Au regard de l'article L. 314-4 du Code de la consommation précité, la cour de cassation a admis la disproportion du cautionnement.
Pour ce faire, elle a considéré que la valeur des droits de la caution dans le capital de la SCI cautionnée, c'est à dire celle du patrimoine immobilier financé par le prêt consenti, ne doit pas être pris en compte dans le calcul de la disproportionnalité du cautionnement.
La disproportion ne peut être appréciée au regard de la valeur des parts détenues par la caution dans la société débitrice principale, lorsque le patrimoine de celle-ci est constitué du seul bien acquis exclusivement au moyen du prêt garanti.
Au détour de la formule de principe précitée se cache une conséquence extrêmement positive pour les cautions et donc négative pour les banques.
En effet, l'appréciation de la disproportion du cautionnement par les juges ne peut se faire en tenant compte de l'augmentation prévisible des revenus de la caution au moment de la conclusion de l'engagement de caution.
Concrètement, à titre d'exemple, si le prêt bancaire contracté par la société devait permettre la réalisation d'un projet lucratif ou d'un business plan prometteur, ces éléments sont hors de l'équation de calcul de la disproportion du cautionnement du dirigeant ou de l'associé qui s'est porté caution de ladite société.

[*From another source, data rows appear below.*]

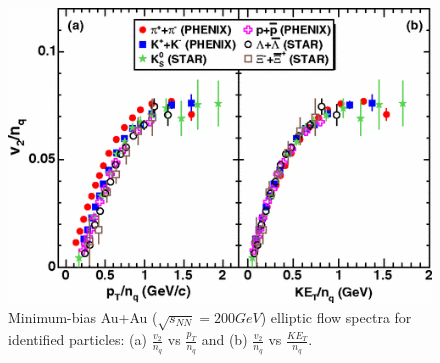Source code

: 	\begin{figure}[h]
	  \centering
	  \includegraphics[width=4.5in]{figures/v2Scaling2.png}
	  \caption{Minimum-bias Au+Au ($\sqrt{s_{NN}} = 200 GeV$) elliptic flow spectra for identified particles: (a) $\frac{v_{2}}{n_{q}}$ vs $\frac{p_{T}}{n_{q}}$ and (b) $\frac{v_{2}}{n_{q}}$ vs $\frac{KE_{T}}{n_{q}}$.\cite{2007PhRvL..98p2301A}}\label{fig:v2Scaling2}
	\end{figure}

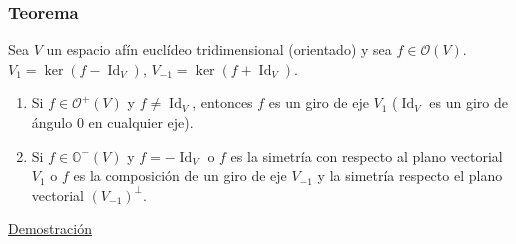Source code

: \documentclass[12pt, a4paper, ones, notitlepage, openany,titlepage]{article}
\begin{document}
\subsubsection{Teorema}
Sea $V$ un espacio afín euclídeo tridimensional (orientado) y sea $f \in \mathcal{O}(V)$. $V_1 = \ker (f-\operatorname{Id}_V)$, $V_{-1} = \ker (f+\operatorname{Id}_V)$.
\begin{enumerate}[label=(\arabic*)]
	\item Si $f \in \mathcal{O}^+(V)$ y $f \neq \operatorname{Id}_V$, entonces $f$ es un giro de eje $V_1$ ($\operatorname{Id}_V$ es un giro de ángulo $0$ en cualquier eje).
	\item Si $f \in \mathbb{O}^-(V)$ y $f = -\operatorname{Id}_V$ o $f$ es la simetría con respecto al plano vectorial $V_1$ o $f$ es la composición de un giro de eje $V_{-1}$ y la simetría respecto el plano vectorial $(V_{-1})^\perp$.
\end{enumerate}
\noindent\underline{Demostración}
\end{document}

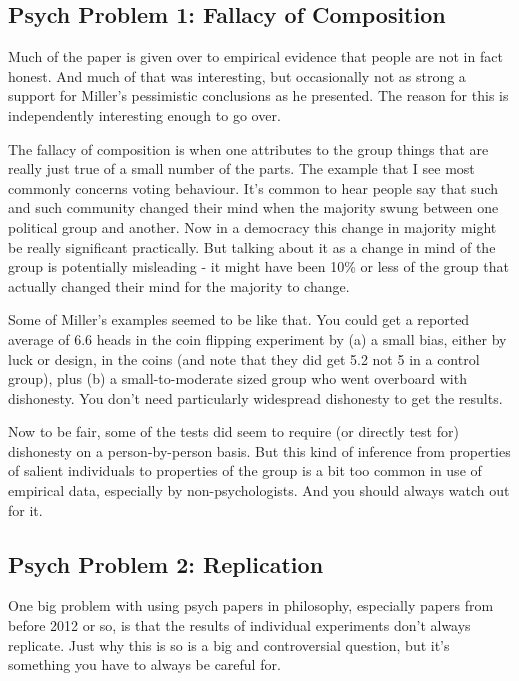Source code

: \documentclass[
]{article}
\begin{document}
\hypertarget{psych-problem-1-fallacy-of-composition}{%
\subsection{Psych Problem 1: Fallacy of
Composition}\label{psych-problem-1-fallacy-of-composition}}

Much of the paper is given over to empirical evidence that people are
not in fact honest. And much of that was interesting, but occasionally
not as strong a support for Miller's pessimistic conclusions as he
presented. The reason for this is independently interesting enough to go
over.

The fallacy of composition is when one attributes to the group things
that are really just true of a small number of the parts. The example
that I see most commonly concerns voting behaviour. It's common to hear
people say that such and such community changed their mind when the
majority swung between one political group and another. Now in a
democracy this change in majority might be really significant
practically. But talking about it as a change in mind of the group is
potentially misleading - it might have been 10\% or less of the group
that actually changed their mind for the majority to change.

Some of Miller's examples seemed to be like that. You could get a
reported average of 6.6 heads in the coin flipping experiment by (a) a
small bias, either by luck or design, in the coins (and note that they
did get 5.2 not 5 in a control group), plus (b) a small-to-moderate
sized group who went overboard with dishonesty. You don't need
particularly widespread dishonesty to get the results.

Now to be fair, some of the tests did seem to require (or directly test
for) dishonesty on a person-by-person basis. But this kind of inference
from properties of salient individuals to properties of the group is a
bit too common in use of empirical data, especially by
non-psychologists. And you should always watch out for it.

\hypertarget{psych-problem-2-replication}{%
\subsection{Psych Problem 2:
Replication}\label{psych-problem-2-replication}}

One big problem with using psych papers in philosophy, especially papers
from before 2012 or so, is that the results of individual experiments
don't always replicate. Just why this is so is a big and controversial
question, but it's something you have to always be careful for.
\end{document}
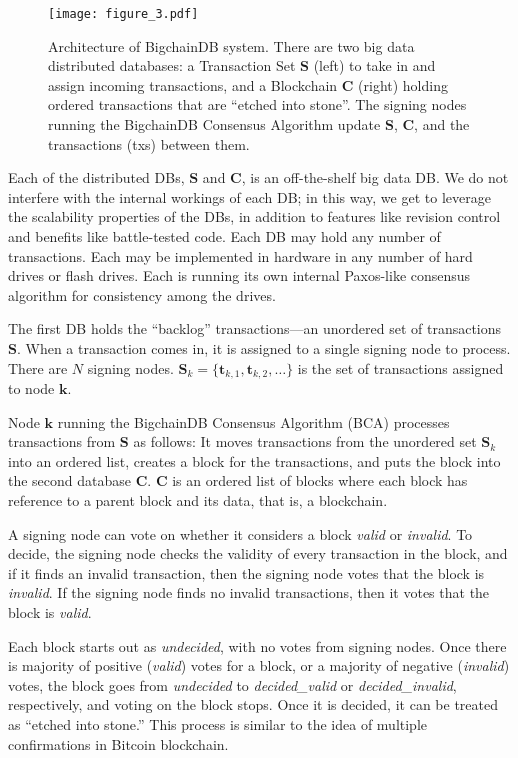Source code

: \begin{figure}[!ht]
  \centering
  \texttt{[image: figure\_3.pdf]}
  \caption{Architecture of BigchainDB system.
  There are two big data distributed databases: a Transaction Set $\mathbf{S}$ (left) to take in and assign incoming transactions, and a Blockchain $\mathbf{C}$ (right) holding ordered transactions that are “etched into stone”.
  The signing nodes running the BigchainDB Consensus Algorithm update $\mathbf{S}$, $\mathbf{C}$, and the transactions (txs) between them.}
  \label{fig:bigchaindb_architecture}
\end{figure}

Each of the distributed DBs, $\mathbf{S}$ and $\mathbf{C}$, is an off-the-shelf big data DB.
We do not interfere with the internal workings of each DB; in this way, we get to leverage the scalability properties of the DBs, in addition to features like revision control and benefits like battle-tested code.
Each DB may hold any number of transactions.
Each may be implemented in hardware in any number of hard drives or flash drives.
Each is running its own internal Paxos-like consensus algorithm for consistency among the drives.

The first DB holds the “backlog” transactions—an unordered set of transactions $\mathbf{S}$.
When a transaction comes in, it is assigned to a single signing node to process.
There are $N$ signing nodes. $\mathbf{S}_k = \{\mathbf{t}_{k,1}, \mathbf{t}_{k,2}, \dots\}$ is the set of transactions assigned to node $\mathbf{k}$.

Node $\mathbf{k}$ running the BigchainDB Consensus Algorithm (BCA) processes transactions from $\mathbf{S}$ as follows: It moves transactions from the unordered set $\mathbf{S}_k$ into an ordered list, creates a block for the transactions, and puts the block into the second database $\mathbf{C}$.
$\mathbf{C}$ is an ordered list of blocks where each block has reference to a parent block and its data, that is, a blockchain.

A signing node can vote on whether it considers a block \textsf{\textit{valid}} or \textsf{\textit{invalid}}. To decide, the signing node checks the validity of every transaction in the block, and if it finds an invalid transaction, then the signing node votes that the block is \textsf{\textit{invalid}}.
If the signing node finds no invalid transactions, then it votes that the block is \textsf{\textit{valid}}.

Each block starts out as \textsf{\textit{undecided}}, with no votes from signing nodes.
Once there is majority of positive (\textsf{\textit{valid}}) votes for a block, or a majority of negative (\textsf{\textit{invalid}}) votes, the block goes from \textsf{\textit{undecided}} to \textsf{\textit{decided\_valid}} or \textsf{\textit{decided\_invalid}}, respectively, and voting on the block stops.
Once it is decided, it can be treated as “etched into stone.” This process is similar to the idea of multiple confirmations in Bitcoin blockchain.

De même, en cas de crédits immobiliers cautionnés par les associés de SCI, la valeur de l'opération à réaliser n'entre pas dans les éléments d'actif de la caution pour l'appréciation de la disproportion du cautionnement.
Il résulte de cette décision que, pour apprécier la disproportion du cautionnement, les juges ne doivent plus prendre compte :
- les facultés de remboursement de la caution « raisonnablement prévisibles en l’état du succès escompté de l’opération immobilière entreprise par la société » ;
- ni les perspectives de développement de l’entreprise cautionnée.
Pour conclure, il convient de garder en mémoire que les banques ne peuvent plus valablement invoquer l'évolution prévisible des revenus de la caution, ni le succès escompté de l’opération cautionnée, pour tenter de justifier la validité du cautionnement litigieux.
Grâce à cette jurisprudence, la caution assignée en justice par la banque lorsque l’opération est un échec n'est plus désarmée et systématiquement condamnée à payer.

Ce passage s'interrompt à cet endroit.